● **Input for this task**
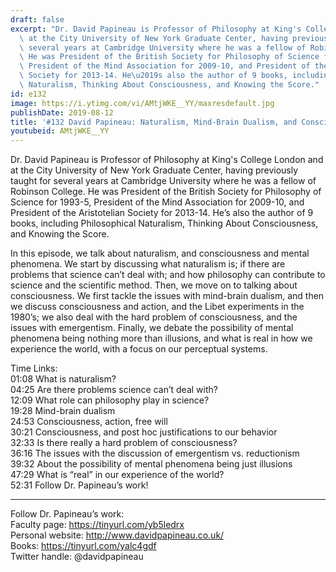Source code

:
 ```yaml
---
draft: false
excerpt: "Dr. David Papineau is Professor of Philosophy at King's College London and\
  \ at the City University of New York Graduate Center, having previously taught for\
  \ several years at Cambridge University where he was a fellow of Robinson College.\
  \ He was President of the British Society for Philosophy of Science for 1993-5,\
  \ President of the Mind Association for 2009-10, and President of the Aristotelian\
  \ Society for 2013-14. He\u2019s also the author of 9 books, including Philosophical\
  \ Naturalism, Thinking About Consciousness, and Knowing the Score."
id: e132
image: https://i.ytimg.com/vi/AMtjWKE__YY/maxresdefault.jpg
publishDate: 2019-08-12
title: '#132 David Papineau: Naturalism, Mind-Brain Dualism, and Consciousness'
youtubeid: AMtjWKE__YY
---
```

Dr. David Papineau is Professor of Philosophy at King's College London and at the City University of New York Graduate Center, having previously taught for several years at Cambridge University where he was a fellow of Robinson College. He was President of the British Society for Philosophy of Science for 1993-5, President of the Mind Association for 2009-10, and President of the Aristotelian Society for 2013-14. He’s also the author of 9 books, including Philosophical Naturalism, Thinking About Consciousness, and Knowing the Score.

In this episode, we talk about naturalism, and consciousness and mental phenomena. We start by discussing what naturalism is; if there are problems that science can’t deal with; and how philosophy can contribute to science and the scientific method. Then, we move on to talking about consciousness. We first tackle the issues with mind-brain dualism, and then we discuss consciousness and action, and the Libet experiments in the 1980’s; we also deal with the hard problem of consciousness, and the issues with emergentism. Finally, we debate the possibility of mental phenomena being nothing more than illusions, and what is real in how we experience the world, with a focus on our perceptual systems.

Time Links:  
01:08  What is naturalism?  
04:25  Are there problems science can’t deal with?                     
12:09  What role can philosophy play in science?              
19:28  Mind-brain dualism    
24:53  Consciousness, action, free will        
30:21  Consciousness, and post hoc justifications to our behavior           
32:33  Is there really a hard problem of consciousness?    
36:16  The issues with the discussion of emergentism vs. reductionism  
39:32  About the possibility of mental phenomena being just illusions  
47:29  What is “real” in our experience of the world?  
52:31  Follow Dr. Papineau’s work!

---

Follow Dr. Papineau’s work:  
Faculty page: https://tinyurl.com/yb5ledrx  
Personal website: http://www.davidpapineau.co.uk/  
Books: https://tinyurl.com/yalc4gdf  
Twitter handle: @davidpapineau
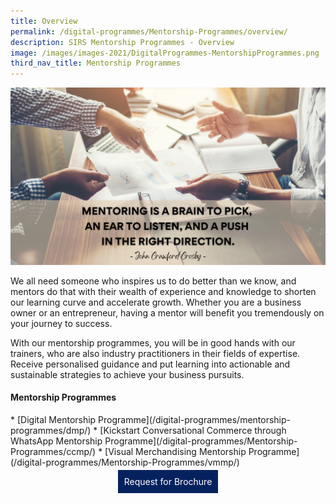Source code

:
 ```yaml
---
title: Overview
permalink: /digital-programmes/Mentorship-Programmes/overview/
description: SIRS Mentorship Programmes - Overview
image: /images/images-2021/DigitalProgrammes-MentorshipProgrammes.png
third_nav_title: Mentorship Programmes
---
```

![SIRS Mentorship Programmes](/images/images-2021/DigitalProgrammes-MentorshipProgrammes.png)

We all need someone who inspires us to do better than we know, and mentors do that with their wealth of experience and knowledge to shorten our learning curve and accelerate growth. Whether you are a business owner or an entrepreneur, having a mentor will benefit you tremendously on your journey to success. 

With our mentorship programmes, you will be in good hands with our trainers, who are also industry practitioners in their fields of expertise. Receive personalised guidance and put learning into actionable and sustainable strategies to achieve your business pursuits. 

<h4>Mentorship Programmes</h4>
* [Digital Mentorship Programme](/digital-programmes/mentorship-programmes/dmp/)
* [Kickstart Conversational Commerce through WhatsApp Mentorship Programme](/digital-programmes/Mentorship-Programmes/ccmp/)
* [Visual Merchandising Mentorship Programme](/digital-programmes/Mentorship-Programmes/vmmp/)
    
<center><a href="https://form.gov.sg/631169e5a71dde00130a7f1e" style="background-color:#06225e; border:white; color:white; padding: 10px 10px; text-align:center; display:inline-block; margin: 4px 2px; cursor:pointer;text-decoration:none;">Request for Brochure</a></center>
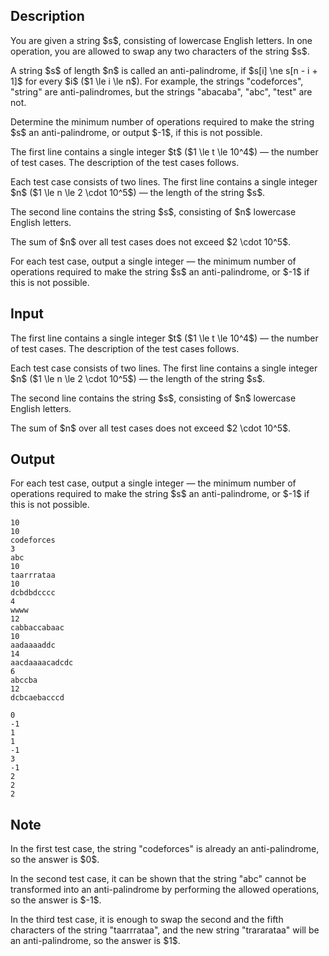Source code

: ## Description

<div><p>You are given a string $s$, consisting of lowercase English letters. In one operation, you are allowed to swap any two characters of the string $s$.</p><p>A string $s$ of length $n$ is called an <span class="tex-font-style-it">anti-palindrome</span>, if $s[i] \ne s[n - i + 1]$ for every $i$ ($1 \le i \le n$). For example, the strings <span class="tex-font-style-tt">"codeforces"</span>, <span class="tex-font-style-tt">"string"</span> are <span class="tex-font-style-it">anti-palindromes</span>, but the strings <span class="tex-font-style-tt">"abacaba"</span>, <span class="tex-font-style-tt">"abc"</span>, <span class="tex-font-style-tt">"test"</span> are not.</p><p>Determine the minimum number of operations required to make the string $s$ an <span class="tex-font-style-it">anti-palindrome</span>, or output $-1$, if this is not possible.</p></div><div class="input-specification"><p>The first line contains a single integer $t$ ($1 \le t \le 10^4$)&nbsp;— the number of test cases. The description of the test cases follows.</p><p>Each test case consists of two lines. The first line contains a single integer $n$ ($1 \le n \le 2 \cdot 10^5$)&nbsp;— the length of the string $s$.</p><p>The second line contains the string $s$, consisting of $n$ lowercase English letters.</p><p>The sum of $n$ over all test cases does not exceed $2 \cdot 10^5$.</p></div><div class="output-specification"><p>For each test case, output a single integer&nbsp;— the minimum number of operations required to make the string $s$ an <span class="tex-font-style-it">anti-palindrome</span>, or $-1$ if this is not possible.</p></div>

## Input

<p>The first line contains a single integer $t$ ($1 \le t \le 10^4$)&nbsp;— the number of test cases. The description of the test cases follows.</p><p>Each test case consists of two lines. The first line contains a single integer $n$ ($1 \le n \le 2 \cdot 10^5$)&nbsp;— the length of the string $s$.</p><p>The second line contains the string $s$, consisting of $n$ lowercase English letters.</p><p>The sum of $n$ over all test cases does not exceed $2 \cdot 10^5$.</p>

## Output

<p>For each test case, output a single integer&nbsp;— the minimum number of operations required to make the string $s$ an <span class="tex-font-style-it">anti-palindrome</span>, or $-1$ if this is not possible.</p>





```input1|2,3,6,7,10,11,14,15,18,19
10
10
codeforces
3
abc
10
taarrrataa
10
dcbdbdcccc
4
wwww
12
cabbaccabaac
10
aadaaaaddc
14
aacdaaaacadcdc
6
abccba
12
dcbcaebacccd
```




```output1
0
-1
1
1
-1
3
-1
2
2
2
```



## Note

<p>In the first test case, the string <span class="tex-font-style-tt">"codeforces"</span> is already an <span class="tex-font-style-it">anti-palindrome</span>, so the answer is $0$.</p><p>In the second test case, it can be shown that the string <span class="tex-font-style-tt">"abc"</span> cannot be transformed into an <span class="tex-font-style-it">anti-palindrome</span> by performing the allowed operations, so the answer is $-1$.</p><p>In the third test case, it is enough to swap the second and the fifth characters of the string <span class="tex-font-style-tt">"taarrrataa"</span>, and the new string <span class="tex-font-style-tt">"trararataa"</span> will be an <span class="tex-font-style-it">anti-palindrome</span>, so the answer is $1$.</p>
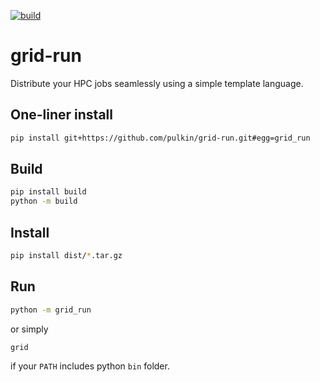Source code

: [![build](https://github.com/pulkin/grid-run/actions/workflows/test.yml/badge.svg)](https://github.com/pulkin/grid-run/actions)

grid-run
========

Distribute your HPC jobs seamlessly using a simple template language.

One-liner install
-----------------

```bash
pip install git+https://github.com/pulkin/grid-run.git#egg=grid_run
```

Build
-----

```bash
pip install build
python -m build
```

Install
-------

```bash
pip install dist/*.tar.gz
```

Run
---

```bash
python -m grid_run
```

or simply

```bash
grid
```

if your `PATH` includes python `bin` folder.
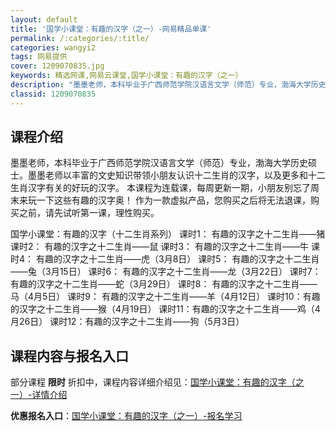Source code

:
 ```yaml
---
layout: default
title: '国学小课堂：有趣的汉字（之一）-网易精品单课'
permalink: /:categories/:title/
categories: wangyi2
tags: 网易提供
cover: 1209070835.jpg
keywords: 精选网课,网易云课堂,国学小课堂：有趣的汉字（之一）
description: "墨墨老师，本科毕业于广西师范学院汉语言文学（师范）专业，渤海大学历史硕士。墨墨老师以丰富的文史知识带领小朋友认识十二生肖的汉字，以及更多和十二生肖汉字有关的好玩的汉字。本课程为连载课，每周更"
classid: 1209070835
---
```


## 课程介绍

墨墨老师，本科毕业于广西师范学院汉语言文学（师范）专业，渤海大学历史硕士。墨墨老师以丰富的文史知识带领小朋友认识十二生肖的汉字，以及更多和十二生肖汉字有关的好玩的汉字。
本课程为连载课，每周更新一期，小朋友别忘了周末来玩一下这些有趣的汉字奥！
作为一款虚拟产品，您购买之后将无法退课，购买之前，请先试听第一课，理性购买。

国学小课堂：有趣的汉字（十二生肖系列）
课时1：  有趣的汉字之十二生肖——猪
课时2：  有趣的汉字之十二生肖——鼠
课时3：  有趣的汉字之十二生肖——牛
课时4：  有趣的汉字之十二生肖——虎（3月8日）
课时5：  有趣的汉字之十二生肖——兔（3月15日）
课时6：  有趣的汉字之十二生肖——龙（3月22日）
课时7：  有趣的汉字之十二生肖——蛇（3月29日）
课时8：  有趣的汉字之十二生肖——马（4月5日）
课时9：  有趣的汉字之十二生肖——羊（4月12日）
课时10：有趣的汉字之十二生肖——猴（4月19日）
课时11：有趣的汉字之十二生肖——鸡（4月26日）
课时12：有趣的汉字之十二生肖——狗（5月3日）

## 课程内容与报名入口

部分课程 **限时** 折扣中，课程内容详细介绍见：[国学小课堂：有趣的汉字（之一）-详情介绍](https://study.163.com/course/introduction/1209070835.htm?share=1&shareId=1025206652&utm_campaign=share&utm_medium=iphoneShare&utm_source=&utm_u=1025206652)

**优惠报名入口**：[国学小课堂：有趣的汉字（之一）-报名学习](https://study.163.com/course/introduction/1209070835.htm?share=1&shareId=1025206652&utm_campaign=share&utm_medium=iphoneShare&utm_source=&utm_u=1025206652)

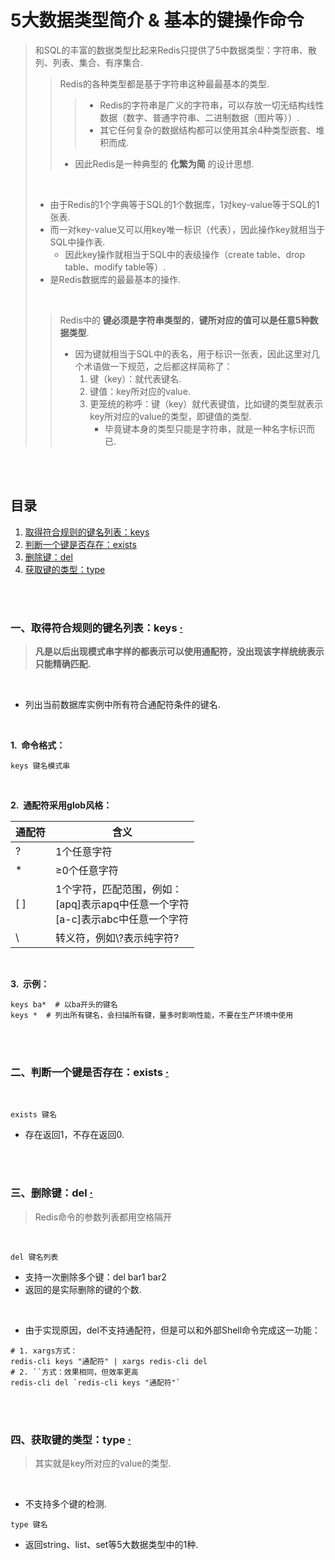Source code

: # 5大数据类型简介 & 基本的键操作命令
> 和SQL的丰富的数据类型比起来Redis只提供了5中数据类型：字符串、散列、列表、集合、有序集合.
>
>> Redis的各种类型都是基于字符串这种最最基本的类型.
>>
>>> - Redis的字符串是广义的字符串，可以存放一切无结构线性数据（数字、普通字符串、二进制数据（图片等））.
>>> - 其它任何复杂的数据结构都可以使用其余4种类型嵌套、堆积而成.
>>
>> - 因此Redis是一种典型的 **化繁为简** 的设计思想.
>
> <br>
>
> - 由于Redis的1个字典等于SQL的1个数据库，1对key-value等于SQL的1张表.
> - 而一对key-value又可以用key唯一标识（代表），因此操作key就相当于SQL中操作表.
>    - 因此key操作就相当于SQL中的表级操作（create table、drop table、modify table等）.
> - 是Redis数据库的最最基本的操作.
>
> <br>
>
>> Redis中的 **键必须是字符串类型的**，**键所对应的值可以是任意5种数据类型**.
>>
>> - 因为键就相当于SQL中的表名，用于标识一张表，因此这里对几个术语做一下规范，之后都这样简称了：
>>    1. 键（key）：就代表键名.
>>    2. 键值：key所对应的value.
>>    3. 更笼统的称呼：键（key）就代表键值，比如键的类型就表示key所对应的value的类型，即键值的类型.
>>       - 毕竟键本身的类型只能是字符串，就是一种名字标识而已.

<br><br>

## 目录

1. [取得符合规则的键名列表：keys]()
2. [判断一个键是否存在：exists]()
3. [删除键：del]()
4. [获取键的类型：type]()

<br><br>

### 一、取得符合规则的键名列表：keys  [·](#目录)
> **凡是以后出现模式串字样的都表示可以使用通配符，没出现该字样统统表示只能精确匹配.**

<br>

- 列出当前数据库实例中所有符合通配符条件的键名.

<br>

**1.&nbsp; 命令格式：**

```Shell
keys 键名模式串
```

<br>

**2.&nbsp; 通配符采用glob风格：**

| 通配符 | 含义 |
| --- | --- |
| ? | 1个任意字符 |
| \* | ≥0个任意字符 |
| [ ] | 1个字符，匹配范围，例如：<br>[apq]表示apq中任意一个字符<br>[a-c]表示abc中任意一个字符 |
| \\ | 转义符，例如\\?表示纯字符? |

<br>

**3.&nbsp; 示例：**

```Shell
keys ba*  # 以ba开头的键名
keys *  # 列出所有键名，会扫描所有键，量多时影响性能，不要在生产环境中使用
```

<br><br>

### 二、判断一个键是否存在：exists  [·](#目录)

<br>

```Shell
exists 键名
```

- 存在返回1，不存在返回0.

<br><br>

### 三、删除键：del  [·](#目录)
> Redis命令的参数列表都用空格隔开

<br>

```Shell
del 键名列表
```

- 支持一次删除多个键：del bar1 bar2
- 返回的是实际删除的键的个数.

<br>

- 由于实现原因，del不支持通配符，但是可以和外部Shell命令完成这一功能：

```Shell
# 1. xargs方式：
redis-cli keys "通配符" | xargs redis-cli del
# 2. ``方式：效果相同，但效率更高
redis-cli del `redis-cli keys "通配符"`
```

<br><br>

### 四、获取键的类型：type  [·](#目录)
> 其实就是key所对应的value的类型.

<br>

- 不支持多个键的检测.

```Shell
type 键名
```

- 返回string、list、set等5大数据类型中的1种.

● **Instructions for the task**
Determine which lines above include the word "will", and report those lines in full.

● **Result**
24:53  Consciousness, action, free will        
We all need someone who inspires us to do better than we know, and mentors do that with their wealth of experience and knowledge to shorten our learning curve and accelerate growth. Whether you are a business owner or an entrepreneur, having a mentor will benefit you tremendously on your journey to success. 
With our mentorship programmes, you will be in good hands with our trainers, who are also industry practitioners in their fields of expertise. Receive personalised guidance and put learning into actionable and sustainable strategies to achieve your business pursuits. 
<p>In the first test case, the string <span class="tex-font-style-tt">"codeforces"</span> is already an <span class="tex-font-style-it">anti-palindrome</span>, so the answer is $0$.</p><p>In the second test case, it can be shown that the string <span class="tex-font-style-tt">"abc"</span> cannot be transformed into an <span class="tex-font-style-it">anti-palindrome</span> by performing the allowed operations, so the answer is $-1$.</p><p>In the third test case, it is enough to swap the second and the fifth characters of the string <span class="tex-font-style-tt">"taarrrataa"</span>, and the new string <span class="tex-font-style-tt">"trararataa"</span> will be an <span class="tex-font-style-it">anti-palindrome</span>, so the answer is $1$.</p>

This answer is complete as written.